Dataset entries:
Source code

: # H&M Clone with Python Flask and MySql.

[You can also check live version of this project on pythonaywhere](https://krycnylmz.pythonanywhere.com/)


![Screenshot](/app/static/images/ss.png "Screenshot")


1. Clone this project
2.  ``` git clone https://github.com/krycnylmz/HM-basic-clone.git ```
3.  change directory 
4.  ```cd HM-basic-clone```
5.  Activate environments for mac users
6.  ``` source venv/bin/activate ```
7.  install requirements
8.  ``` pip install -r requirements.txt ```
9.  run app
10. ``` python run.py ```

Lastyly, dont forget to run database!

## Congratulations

WORK TO BE COMPLETED: Within the data above, determine the number of lines that contain the word "project"; write only that number.

WRITTEN SOLUTION: 2